■ **WORK ITEM**
Among the records below, find the lines that contain "used" and copy each of them.

■ **DATA FOR THIS EXERCISE**
((

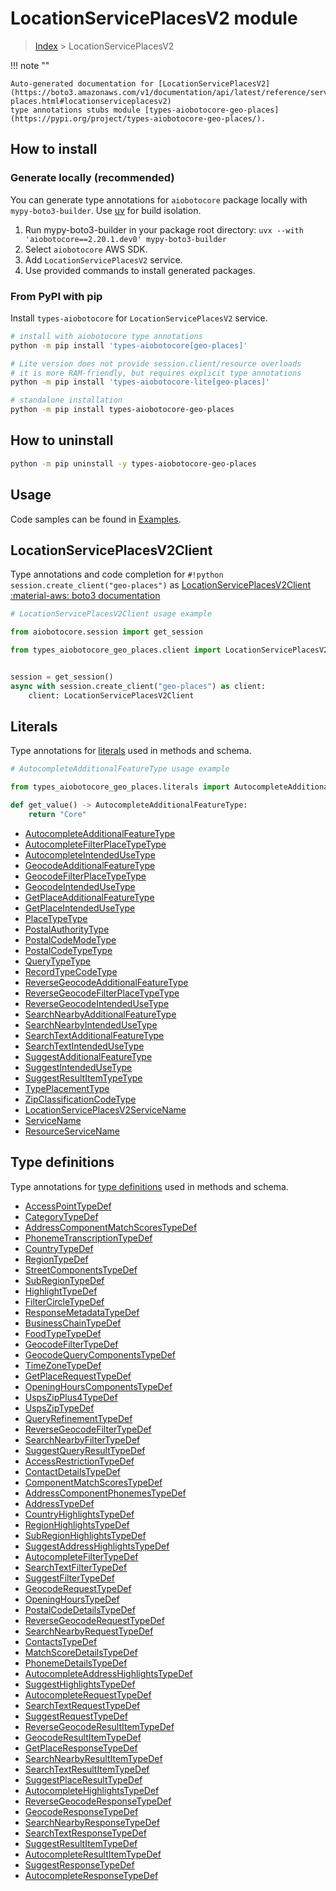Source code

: # LocationServicePlacesV2 module

> [Index](../README.md) > LocationServicePlacesV2


!!! note ""

    Auto-generated documentation for [LocationServicePlacesV2](https://boto3.amazonaws.com/v1/documentation/api/latest/reference/services/geo-places.html#locationserviceplacesv2)
    type annotations stubs module [types-aiobotocore-geo-places](https://pypi.org/project/types-aiobotocore-geo-places/).

## How to install

### Generate locally (recommended)

You can generate type annotations for `aiobotocore` package locally with `mypy-boto3-builder`.
Use [uv](https://docs.astral.sh/uv/getting-started/installation/) for build isolation.

1. Run mypy-boto3-builder in your package root directory: `uvx --with 'aiobotocore==2.20.1.dev0' mypy-boto3-builder`
1. Select `aiobotocore` AWS SDK.
1. Add `LocationServicePlacesV2` service.
1. Use provided commands to install generated packages.



### From PyPI with pip

Install `types-aiobotocore` for `LocationServicePlacesV2` service.

```bash
# install with aiobotocore type annotations
python -m pip install 'types-aiobotocore[geo-places]'

# Lite version does not provide session.client/resource overloads
# it is more RAM-friendly, but requires explicit type annotations
python -m pip install 'types-aiobotocore-lite[geo-places]'

# standalone installation
python -m pip install types-aiobotocore-geo-places
```



## How to uninstall

```bash
python -m pip uninstall -y types-aiobotocore-geo-places
```

## Usage

Code samples can be found in [Examples](./usage.md).

## LocationServicePlacesV2Client

Type annotations and code completion for  `#!python session.create_client("geo-places")` as [LocationServicePlacesV2Client](./client.md)
[:material-aws: boto3 documentation](https://boto3.amazonaws.com/v1/documentation/api/latest/reference/services/geo-places.html#LocationServicePlacesV2.Client)

```python
# LocationServicePlacesV2Client usage example

from aiobotocore.session import get_session

from types_aiobotocore_geo_places.client import LocationServicePlacesV2Client


session = get_session()
async with session.create_client("geo-places") as client:
    client: LocationServicePlacesV2Client
```








## Literals

Type annotations for [literals](./literals.md) used in methods and schema.

```python
# AutocompleteAdditionalFeatureType usage example

from types_aiobotocore_geo_places.literals import AutocompleteAdditionalFeatureType

def get_value() -> AutocompleteAdditionalFeatureType:
    return "Core"
```

- [AutocompleteAdditionalFeatureType](./literals.md#autocompleteadditionalfeaturetype)
- [AutocompleteFilterPlaceTypeType](./literals.md#autocompletefilterplacetypetype)
- [AutocompleteIntendedUseType](./literals.md#autocompleteintendedusetype)
- [GeocodeAdditionalFeatureType](./literals.md#geocodeadditionalfeaturetype)
- [GeocodeFilterPlaceTypeType](./literals.md#geocodefilterplacetypetype)
- [GeocodeIntendedUseType](./literals.md#geocodeintendedusetype)
- [GetPlaceAdditionalFeatureType](./literals.md#getplaceadditionalfeaturetype)
- [GetPlaceIntendedUseType](./literals.md#getplaceintendedusetype)
- [PlaceTypeType](./literals.md#placetypetype)
- [PostalAuthorityType](./literals.md#postalauthoritytype)
- [PostalCodeModeType](./literals.md#postalcodemodetype)
- [PostalCodeTypeType](./literals.md#postalcodetypetype)
- [QueryTypeType](./literals.md#querytypetype)
- [RecordTypeCodeType](./literals.md#recordtypecodetype)
- [ReverseGeocodeAdditionalFeatureType](./literals.md#reversegeocodeadditionalfeaturetype)
- [ReverseGeocodeFilterPlaceTypeType](./literals.md#reversegeocodefilterplacetypetype)
- [ReverseGeocodeIntendedUseType](./literals.md#reversegeocodeintendedusetype)
- [SearchNearbyAdditionalFeatureType](./literals.md#searchnearbyadditionalfeaturetype)
- [SearchNearbyIntendedUseType](./literals.md#searchnearbyintendedusetype)
- [SearchTextAdditionalFeatureType](./literals.md#searchtextadditionalfeaturetype)
- [SearchTextIntendedUseType](./literals.md#searchtextintendedusetype)
- [SuggestAdditionalFeatureType](./literals.md#suggestadditionalfeaturetype)
- [SuggestIntendedUseType](./literals.md#suggestintendedusetype)
- [SuggestResultItemTypeType](./literals.md#suggestresultitemtypetype)
- [TypePlacementType](./literals.md#typeplacementtype)
- [ZipClassificationCodeType](./literals.md#zipclassificationcodetype)
- [LocationServicePlacesV2ServiceName](./literals.md#locationserviceplacesv2servicename)
- [ServiceName](./literals.md#servicename)
- [ResourceServiceName](./literals.md#resourceservicename)




## Type definitions

Type annotations for [type definitions](./type_defs.md) used in methods and schema.

- [AccessPointTypeDef](./type_defs.md#accesspointtypedef)
- [CategoryTypeDef](./type_defs.md#categorytypedef)
- [AddressComponentMatchScoresTypeDef](./type_defs.md#addresscomponentmatchscorestypedef)
- [PhonemeTranscriptionTypeDef](./type_defs.md#phonemetranscriptiontypedef)
- [CountryTypeDef](./type_defs.md#countrytypedef)
- [RegionTypeDef](./type_defs.md#regiontypedef)
- [StreetComponentsTypeDef](./type_defs.md#streetcomponentstypedef)
- [SubRegionTypeDef](./type_defs.md#subregiontypedef)
- [HighlightTypeDef](./type_defs.md#highlighttypedef)
- [FilterCircleTypeDef](./type_defs.md#filtercircletypedef)
- [ResponseMetadataTypeDef](./type_defs.md#responsemetadatatypedef)
- [BusinessChainTypeDef](./type_defs.md#businesschaintypedef)
- [FoodTypeTypeDef](./type_defs.md#foodtypetypedef)
- [GeocodeFilterTypeDef](./type_defs.md#geocodefiltertypedef)
- [GeocodeQueryComponentsTypeDef](./type_defs.md#geocodequerycomponentstypedef)
- [TimeZoneTypeDef](./type_defs.md#timezonetypedef)
- [GetPlaceRequestTypeDef](./type_defs.md#getplacerequesttypedef)
- [OpeningHoursComponentsTypeDef](./type_defs.md#openinghourscomponentstypedef)
- [UspsZipPlus4TypeDef](./type_defs.md#uspszipplus4typedef)
- [UspsZipTypeDef](./type_defs.md#uspsziptypedef)
- [QueryRefinementTypeDef](./type_defs.md#queryrefinementtypedef)
- [ReverseGeocodeFilterTypeDef](./type_defs.md#reversegeocodefiltertypedef)
- [SearchNearbyFilterTypeDef](./type_defs.md#searchnearbyfiltertypedef)
- [SuggestQueryResultTypeDef](./type_defs.md#suggestqueryresulttypedef)
- [AccessRestrictionTypeDef](./type_defs.md#accessrestrictiontypedef)
- [ContactDetailsTypeDef](./type_defs.md#contactdetailstypedef)
- [ComponentMatchScoresTypeDef](./type_defs.md#componentmatchscorestypedef)
- [AddressComponentPhonemesTypeDef](./type_defs.md#addresscomponentphonemestypedef)
- [AddressTypeDef](./type_defs.md#addresstypedef)
- [CountryHighlightsTypeDef](./type_defs.md#countryhighlightstypedef)
- [RegionHighlightsTypeDef](./type_defs.md#regionhighlightstypedef)
- [SubRegionHighlightsTypeDef](./type_defs.md#subregionhighlightstypedef)
- [SuggestAddressHighlightsTypeDef](./type_defs.md#suggestaddresshighlightstypedef)
- [AutocompleteFilterTypeDef](./type_defs.md#autocompletefiltertypedef)
- [SearchTextFilterTypeDef](./type_defs.md#searchtextfiltertypedef)
- [SuggestFilterTypeDef](./type_defs.md#suggestfiltertypedef)
- [GeocodeRequestTypeDef](./type_defs.md#geocoderequesttypedef)
- [OpeningHoursTypeDef](./type_defs.md#openinghourstypedef)
- [PostalCodeDetailsTypeDef](./type_defs.md#postalcodedetailstypedef)
- [ReverseGeocodeRequestTypeDef](./type_defs.md#reversegeocoderequesttypedef)
- [SearchNearbyRequestTypeDef](./type_defs.md#searchnearbyrequesttypedef)
- [ContactsTypeDef](./type_defs.md#contactstypedef)
- [MatchScoreDetailsTypeDef](./type_defs.md#matchscoredetailstypedef)
- [PhonemeDetailsTypeDef](./type_defs.md#phonemedetailstypedef)
- [AutocompleteAddressHighlightsTypeDef](./type_defs.md#autocompleteaddresshighlightstypedef)
- [SuggestHighlightsTypeDef](./type_defs.md#suggesthighlightstypedef)
- [AutocompleteRequestTypeDef](./type_defs.md#autocompleterequesttypedef)
- [SearchTextRequestTypeDef](./type_defs.md#searchtextrequesttypedef)
- [SuggestRequestTypeDef](./type_defs.md#suggestrequesttypedef)
- [ReverseGeocodeResultItemTypeDef](./type_defs.md#reversegeocoderesultitemtypedef)
- [GeocodeResultItemTypeDef](./type_defs.md#geocoderesultitemtypedef)
- [GetPlaceResponseTypeDef](./type_defs.md#getplaceresponsetypedef)
- [SearchNearbyResultItemTypeDef](./type_defs.md#searchnearbyresultitemtypedef)
- [SearchTextResultItemTypeDef](./type_defs.md#searchtextresultitemtypedef)
- [SuggestPlaceResultTypeDef](./type_defs.md#suggestplaceresulttypedef)
- [AutocompleteHighlightsTypeDef](./type_defs.md#autocompletehighlightstypedef)
- [ReverseGeocodeResponseTypeDef](./type_defs.md#reversegeocoderesponsetypedef)
- [GeocodeResponseTypeDef](./type_defs.md#geocoderesponsetypedef)
- [SearchNearbyResponseTypeDef](./type_defs.md#searchnearbyresponsetypedef)
- [SearchTextResponseTypeDef](./type_defs.md#searchtextresponsetypedef)
- [SuggestResultItemTypeDef](./type_defs.md#suggestresultitemtypedef)
- [AutocompleteResultItemTypeDef](./type_defs.md#autocompleteresultitemtypedef)
- [SuggestResponseTypeDef](./type_defs.md#suggestresponsetypedef)
- [AutocompleteResponseTypeDef](./type_defs.md#autocompleteresponsetypedef)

))

■ **TASK RESULT**
Type annotations for [literals](./literals.md) used in methods and schema.
Type annotations for [type definitions](./type_defs.md) used in methods and schema.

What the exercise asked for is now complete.